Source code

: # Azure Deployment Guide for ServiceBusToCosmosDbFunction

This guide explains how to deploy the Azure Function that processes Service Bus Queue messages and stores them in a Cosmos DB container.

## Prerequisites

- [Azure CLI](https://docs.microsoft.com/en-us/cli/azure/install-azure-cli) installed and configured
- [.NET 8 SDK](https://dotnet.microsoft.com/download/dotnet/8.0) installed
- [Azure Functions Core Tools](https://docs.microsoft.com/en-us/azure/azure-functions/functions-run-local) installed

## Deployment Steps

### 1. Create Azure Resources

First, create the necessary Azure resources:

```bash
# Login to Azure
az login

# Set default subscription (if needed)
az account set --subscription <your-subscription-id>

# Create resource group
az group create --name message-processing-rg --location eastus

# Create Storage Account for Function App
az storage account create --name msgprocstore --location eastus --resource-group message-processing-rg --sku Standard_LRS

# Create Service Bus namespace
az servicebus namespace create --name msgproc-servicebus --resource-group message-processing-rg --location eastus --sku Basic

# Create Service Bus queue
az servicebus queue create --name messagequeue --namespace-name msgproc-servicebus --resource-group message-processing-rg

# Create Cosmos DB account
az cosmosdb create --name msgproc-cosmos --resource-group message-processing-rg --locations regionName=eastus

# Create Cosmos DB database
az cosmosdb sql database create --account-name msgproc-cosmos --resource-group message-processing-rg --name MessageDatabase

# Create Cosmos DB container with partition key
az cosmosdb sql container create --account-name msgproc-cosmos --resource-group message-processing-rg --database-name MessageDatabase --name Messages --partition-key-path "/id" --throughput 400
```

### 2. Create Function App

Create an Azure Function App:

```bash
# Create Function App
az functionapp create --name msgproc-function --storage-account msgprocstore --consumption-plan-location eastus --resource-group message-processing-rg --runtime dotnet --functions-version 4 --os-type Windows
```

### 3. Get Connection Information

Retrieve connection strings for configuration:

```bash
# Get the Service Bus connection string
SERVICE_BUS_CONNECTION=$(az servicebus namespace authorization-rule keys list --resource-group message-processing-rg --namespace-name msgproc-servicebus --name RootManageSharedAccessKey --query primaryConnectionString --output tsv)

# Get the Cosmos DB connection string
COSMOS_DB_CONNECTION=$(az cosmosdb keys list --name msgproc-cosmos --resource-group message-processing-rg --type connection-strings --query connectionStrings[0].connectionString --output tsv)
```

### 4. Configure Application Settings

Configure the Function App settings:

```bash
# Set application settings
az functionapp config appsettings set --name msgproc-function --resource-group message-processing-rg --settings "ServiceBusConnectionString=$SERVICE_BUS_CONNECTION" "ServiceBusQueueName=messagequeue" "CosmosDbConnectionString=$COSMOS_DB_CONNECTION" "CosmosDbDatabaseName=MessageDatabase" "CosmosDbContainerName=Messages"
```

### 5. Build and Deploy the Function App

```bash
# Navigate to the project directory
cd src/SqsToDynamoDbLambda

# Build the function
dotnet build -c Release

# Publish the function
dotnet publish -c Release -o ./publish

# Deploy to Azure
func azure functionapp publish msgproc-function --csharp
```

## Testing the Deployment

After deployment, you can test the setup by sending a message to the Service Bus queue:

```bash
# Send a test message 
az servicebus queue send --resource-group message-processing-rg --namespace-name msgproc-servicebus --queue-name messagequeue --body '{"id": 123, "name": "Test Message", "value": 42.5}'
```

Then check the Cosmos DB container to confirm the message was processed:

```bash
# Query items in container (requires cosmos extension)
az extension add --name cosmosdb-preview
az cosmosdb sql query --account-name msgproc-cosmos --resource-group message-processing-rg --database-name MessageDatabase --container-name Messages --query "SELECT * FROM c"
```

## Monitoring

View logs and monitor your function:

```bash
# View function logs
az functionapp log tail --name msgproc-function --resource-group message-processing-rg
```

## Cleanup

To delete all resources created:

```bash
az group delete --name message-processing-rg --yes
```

*PROBLEM STATEMENT:* The lines to return are those with the string "msgprocstore" in them; copy each from the entries above.

*REPLY:*
az storage account create --name msgprocstore --location eastus --resource-group message-processing-rg --sku Standard_LRS
az functionapp create --name msgproc-function --storage-account msgprocstore --consumption-plan-location eastus --resource-group message-processing-rg --runtime dotnet --functions-version 4 --os-type Windows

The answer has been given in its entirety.